Page 87 - Cumhuriyet 100 Yaşında
P. 87
YÜZYILLIK ŞİRKETLER
Saffet Abdullah Güllaçları – 1881
Saffet Abdullah markasının hikâyesi, Abdullah Efendi (1850-1927)’nin Osmanlı-Rus savaşı
nedeniyle Kırım’dan İstanbul’a gelerek Bekir Efendi adında yaşlı bir güllaç ustası ile beraber
Topkapı sarayında Güllaç dökmesiyle başlar. Bekir Efendi’nin vefatından sonra Abdullah Efendi,
Büyük Saray Meydanı’nda un ve nişasta yapımı için değirmen, güllaç dökmek içinse kömür
ocaklarının yapımını tamamlar (1881). Şimdiki Zeytinburnu ve Edirnekapı bölgesinde yetiştirdiği
buğday ve mısırları kullanarak değirmeninde ve taş dibeklerde un ve nişasta yapar. Kömür
ateşinde ısıttığı tavalarda tek başına saraya güllaç dökmeye devam ederek “Saray’ın Güllaççısı”

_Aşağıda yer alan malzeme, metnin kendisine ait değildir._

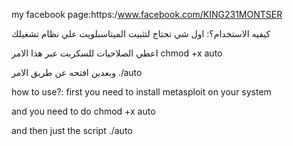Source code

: 
my facebook page:https:/www.facebook.com/KING231MONTSER

كيفيه الاستخدام؟:
اول شي تحتاج لتثبيت الميتاسبلويت علي نظام تشغيلك

اعطي الصلاحيات للسكربت عبر هذا الامر chmod +x auto

وبعدين افتحه عن طريق الامر ./auto 

 


how to use?:
first you need to install metasploit on your system

 and you need to do chmod +x auto

and then just the script ./auto


 
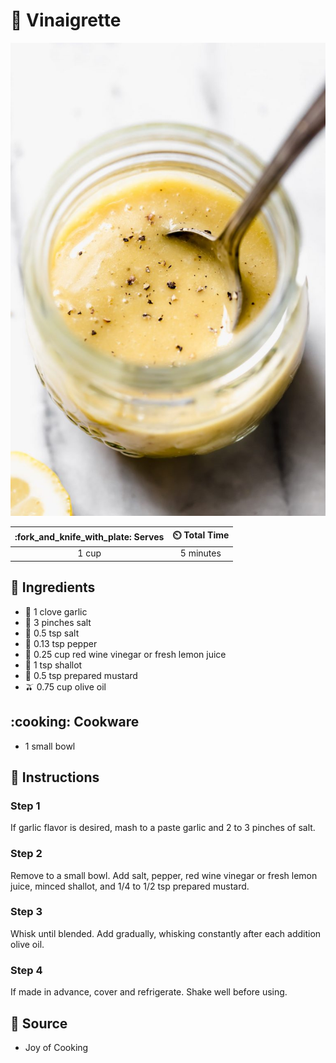 # :green_salad: Vinaigrette

![Vinaigrette](../assets/images/vinaigrette.jpg)

| :fork_and_knife_with_plate: Serves | :timer_clock: Total Time |
|:----------------------------------:|:-----------------------: |
| 1 cup | 5 minutes |

## :salt: Ingredients

- :garlic: 1 clove garlic
- :salt: 3 pinches salt
- :salt: 0.5 tsp salt
- :salt: 0.13 tsp pepper
- :lemon: 0.25 cup red wine vinegar or fresh lemon juice
- :garlic: 1 tsp shallot
- :hotdog: 0.5 tsp prepared mustard
- :olive: 0.75 cup olive oil

## :cooking: Cookware

- 1 small bowl

## :pencil: Instructions

### Step 1

If garlic flavor is desired, mash to a paste garlic and 2 to 3 pinches of salt.

### Step 2

Remove to a small bowl. Add salt, pepper, red wine vinegar or fresh lemon juice, minced shallot, and 1/4 to 1/2 tsp
prepared mustard.

### Step 3

Whisk until blended. Add gradually, whisking constantly after each addition olive oil.

### Step 4

If made in advance, cover and refrigerate. Shake well before using.

## :link: Source

- Joy of Cooking

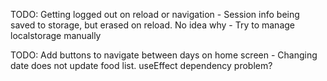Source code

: TODO: Getting logged out on reload or navigation
    - Session info being saved to storage, but erased on reload. No idea why
    - Try to manage localstorage manually

TODO: Add buttons to navigate between days on home screen
    - Changing date does not update food list. useEffect dependency problem?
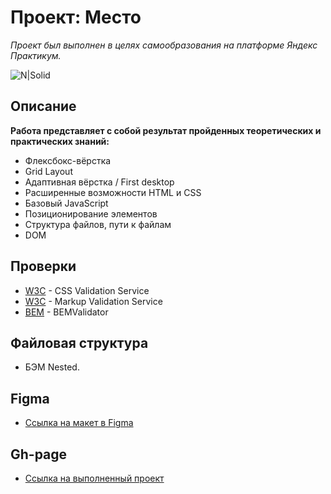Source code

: # Проект: Место #
_Проект был выполнен в целях самообразования на платформе Яндекс Практикум._

![N|Solid](https://i.ibb.co/fDtwkDn/1.png)

## Описание ##
__Работа представляет с собой результат пройденных теоретических и практических знаний:__
- Флексбокс-вёрстка
- Grid Layout
- Адаптивная вёрстка / First desktop
- Расширенные возможности HTML и CSS
- Базовый JavaScript
- Позиционирование элементов
- Структура файлов, пути к файлам
- DOM


## Проверки ##

- [W3C](http://www.css-validator.org/) - CSS Validation Service
- [W3C](https://validator.w3.org/) - Markup Validation Service
- [BEM](https://nglazov.github.io/bem-validator-page/) - BEMValidator

## Файловая структура ##

- БЭМ Nested.


## Figma ##

* [Ссылка на макет в Figma](https://www.figma.com/file/5S2WSbEFL6awjVWJ0NWL8Q/Sprint-3_-Russia-_-desktop-mobile?node-id=28503%3A0)

## Gh-page ##

* [Ссылка на выполненный проект]()


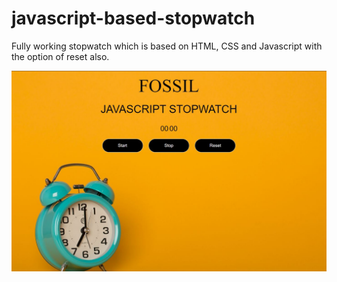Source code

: # javascript-based-stopwatch

<p>Fully working stopwatch which is based on HTML, CSS and Javascript with the option of reset also.</p>
 <img align="center" alt="GIF" src="https://raw.githubusercontent.com/anantsaini222/javascript-based-stopwatch/main/stopwatch_final.JPG" />

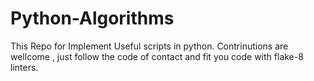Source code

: # Python-Algorithms
This Repo for Implement Useful scripts in python.
Contrinutions are wellcome , just follow the code of contact and fit you code with flake-8 linters.
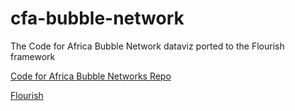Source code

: # cfa-bubble-network
The Code for Africa Bubble Network dataviz ported to the Flourish framework

[Code for Africa Bubble Networks Repo](https://github.com/CodeForAfrica/bubble-networks)

[Flourish](https://flourish.studio/)
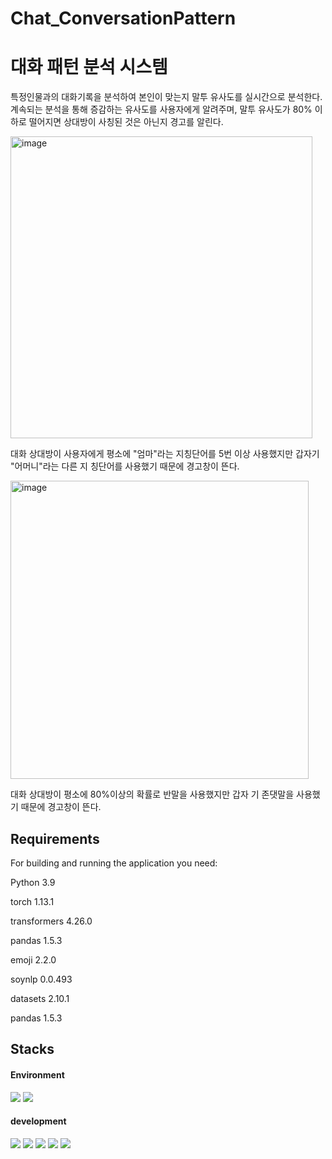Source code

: # Chat_ConversationPattern

# 대화 패턴 분석 시스템

특정인물과의 대화기록을 분석하여 본인이 맞는지 말투 유사도를 실시간으로 분석한다. 계속되는 분석을 통해 증감하는 유사도를 사용자에게 알려주며, 말투 유사도가 80% 이하로 떨어지면 상대방이 사칭된 것은 아닌지 경고를 알린다.

<img width="483" alt="image" src="https://github.com/JUNHEE-KHU/Chat_ConversationPattern/assets/83714945/17ed4347-d7a1-4405-b1eb-7671e1327748">

대화 상대방이 사용자에게 평소에 "엄마"라는 지칭단어를 5번 이상 사용했지만 갑자기 "어머니"라는 다른 지 칭단어를 사용했기 때문에 경고창이 뜬다.

<img width="477" alt="image" src="https://github.com/JUNHEE-KHU/Chat_ConversationPattern/assets/83714945/69dc5b56-8ac2-460e-af98-1791551ac6a5">

대화 상대방이 평소에 80%이상의 확률로 반말을 사용했지만 갑자 기 존댓말을 사용했기 때문에 경고창이 뜬다.


## Requirements
For building and running the application you need:

Python 3.9

torch 1.13.1

transformers 4.26.0

pandas 1.5.3

emoji 2.2.0

soynlp 0.0.493

datasets 2.10.1

pandas 1.5.3


## Stacks

#### Environment
<img src="https://img.shields.io/badge/visualstudiocode-007ACC?style=for-the-badge&logo=visualstudiocode&logoColor=white">
<img src="https://img.shields.io/badge/django-092E20?style=for-the-badge&logo=django&logoColor=white">

#### development
<img src="https://img.shields.io/badge/python-3776AB?style=for-the-badge&logo=python&logoColor=white">
<img src="https://img.shields.io/badge/javascript-F7DF1E?style=for-the-badge&logo=javascript&logoColor=white">
<img src="https://img.shields.io/badge/css3-1572B6?style=for-the-badge&logo=css3&logoColor=white">
<img src="https://img.shields.io/badge/html5-E34F26?style=for-the-badge&logo=html5&logoColor=white">
<img src="https://img.shields.io/badge/bootstrap-7952B3?style=for-the-badge&logo=bootstrap&logoColor=white">

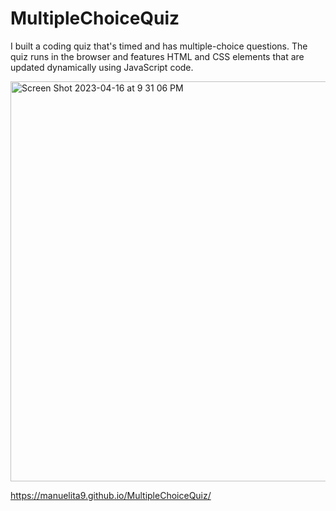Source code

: # MultipleChoiceQuiz
I built a coding quiz that's timed and has multiple-choice questions. The quiz runs in the browser and features HTML and CSS elements that are updated dynamically using JavaScript code. 

<img width="640" alt="Screen Shot 2023-04-16 at 9 31 06 PM" src="https://user-images.githubusercontent.com/116043110/232358286-bf120ebb-6c53-4f70-a3ae-12a18172dfab.png">

https://manuelita9.github.io/MultipleChoiceQuiz/
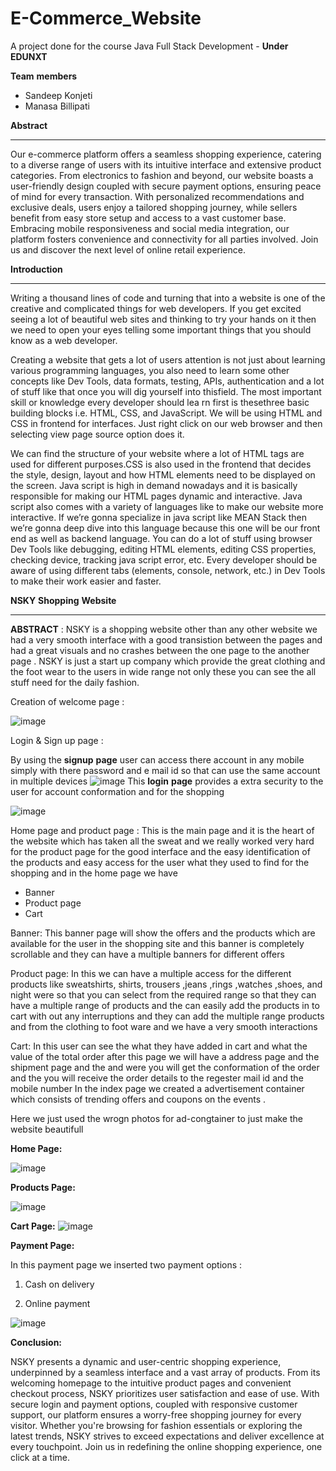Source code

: # E-Commerce_Website
A project done for the course Java Full Stack Development - **Under** **EDUNXT**

**Team** **members**
-  Sandeep Konjeti
-  Manasa Billipati
  
**Abstract**
_____________________________________________________________________________
Our e-commerce platform offers a seamless shopping experience, catering to a diverse range of users with its intuitive interface and extensive product categories. From electronics to fashion and beyond, our website boasts a user-friendly design coupled with secure payment options, ensuring peace of mind for every transaction. With personalized recommendations and exclusive deals, users enjoy a tailored shopping journey, while sellers benefit from easy store setup and access to a vast customer base. Embracing mobile responsiveness and social media integration, our platform fosters convenience and connectivity for all parties involved. Join us and discover the next level of online retail experience.

**Introduction**
_____________________________________________________________________________
Writing a thousand lines of code and turning that into a website is one of the creative and complicated things for web developers. If you get excited seeing a lot of beautiful web sites and thinking to try your hands on it then we need to open your eyes telling some important things that you should know as a web developer. 

Creating a website that gets a lot of users attention is not just about learning various programming languages, you also need to learn some other concepts like Dev Tools, data formats, testing, APIs, authentication and a lot of stuff like that once you will dig yourself into thisfield. The most important skill or knowledge every developer should lea rn first is thesethree basic building blocks i.e. HTML, CSS, and JavaScript. We will be using HTML and CSS in frontend for interfaces. Just right click on our web browser and then selecting view page source option does it. 

We can find the structure of your website where a lot of HTML tags are used for different purposes.CSS is also used in the frontend that decides the style, design, layout and how HTML elements need to be displayed on the screen. Java script is high in demand nowadays and it is basically responsible for making our HTML pages dynamic and interactive. Java script also comes with a variety of languages like to make our website more interactive. If we’re gonna specialize in java script like MEAN Stack then we’re gonna deep dive into this language because this one will be our front end as well as backend language. You can do a lot of stuff using browser Dev Tools like debugging, editing HTML elements, editing CSS properties, checking device, tracking java script error, etc. Every developer should be aware of using different tabs (elements, console, 
network, etc.) in Dev Tools to make their work easier and faster.

**NSKY** **Shopping** **Website**
______________________________________________________________________
**ABSTRACT** : NSKY is a shopping website other than any other 
website we had a very smooth interface with a good transistion between 
the pages and had a great visuals and no crashes between the one page 
to the another page . NSKY is just a start up company which provide 
the great clothing and the foot wear to the users in wide range not only 
these you can see the all stuff need for the daily fashion.

Creation of welcome page :

![image](https://github.com/Sandeepkonjeti/E-Commerce_Website/assets/158014653/0cfc5313-d860-47e1-843d-781b302597c4)


Login & Sign up page :

By using the **signup** **page** user can access there account in any mobile simply with there password and e mail id so that can use the same account in multiple devices
![image](https://github.com/Sandeepkonjeti/E-Commerce_Website/assets/158014653/01c9bd76-01cd-472f-93b3-41bffca44e38)
This **login** **page** provides a extra security to the user for account conformation and for the shopping 

![image](https://github.com/Sandeepkonjeti/E-Commerce_Website/assets/158014653/03045a96-1a31-47c5-817b-63770c944fd0)

Home page and product page :
This is the main page and it is the heart of the website which has taken all the sweat and we really worked very hard for the product page for the good interface and the easy identification of the products and easy access for the user what they used to find for the shopping and in the home page we have 
- Banner
- Product page
- Cart
  
Banner: This banner page will show the offers and the products which are available for the user in the shopping site and this banner is completely scrollable and they can have a multiple banners for different offers 

Product page: In this we can have a multiple access for the different products like sweatshirts, shirts, trousers ,jeans ,rings ,watches ,shoes, and night were so that you can select from the required range so that they can have a multiple range of products and the can easily add the products in to cart with out any interruptions and they can add the multiple range products and from the clothing to foot ware and we have a very smooth interactions 

Cart: In this user can see the what they have added in cart and what the value of the total order after this page we will have a address page and the shipment page and the and were you will get the conformation of the order and the you will receive the order details to the regester mail id and the mobile number In the index page we created a advertisement container which consists of trending offers and coupons on the events .

Here we just used the wrogn photos for ad-congtainer to just make the website beautifull

**Home Page:**

![image](https://github.com/Sandeepkonjeti/E-Commerce_Website/assets/158014653/26ee2296-038f-40e6-81b4-c760cdcca036)

**Products Page:**

![image](https://github.com/Sandeepkonjeti/E-Commerce_Website/assets/158014653/6035b6c8-f39d-42c7-86d8-a76815c23ce4)

**Cart Page:**
![image](https://github.com/Sandeepkonjeti/E-Commerce_Website/assets/158014653/c5e92ae7-5be7-4a45-863d-026efaea6813)

**Payment Page:**

In this payment page we inserted two payment options : 

1. Cash on delivery 

2. Online payment 


![image](https://github.com/Sandeepkonjeti/E-Commerce_Website/assets/158014653/da2500c1-1213-4c64-88c0-978822280400)

**Conclusion:**

NSKY presents a dynamic and user-centric shopping experience, underpinned by a seamless interface and a vast array of products. From its welcoming homepage to the intuitive product pages and convenient checkout process, NSKY prioritizes user satisfaction and ease of use. With secure login and payment options, coupled with responsive customer support, our platform ensures a worry-free shopping journey for every visitor. Whether you're browsing for fashion essentials or exploring the latest trends, NSKY strives to exceed expectations and deliver excellence at every touchpoint. Join us in redefining the online shopping experience, one click at a time.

unvanını alır. Güllaç yufkalarını ince saman ipleriyle bağlayarak küfeler içinde Saray’a ulaştırır.
O dönemlerde Güllaç, yapımının zorluğu nedeniyle halk arasında özel günler dışında fazla
tüketilmemekte, daha ziyade saray davetleri, konuk ağırlamaları ve Ramazan ayı ve bayramlarda
sıkça aranmaktaydı.
Apraham Kuyumcusu – 1882
İstanbul Kapalıçarşı’da yer alan Abraham Kuyumcu, Mücevheratçı ve Ayarcı firması, 1882’den
günümüze kadar tam 130 yıldır faaliyetini aksatmadan sürdürüyor.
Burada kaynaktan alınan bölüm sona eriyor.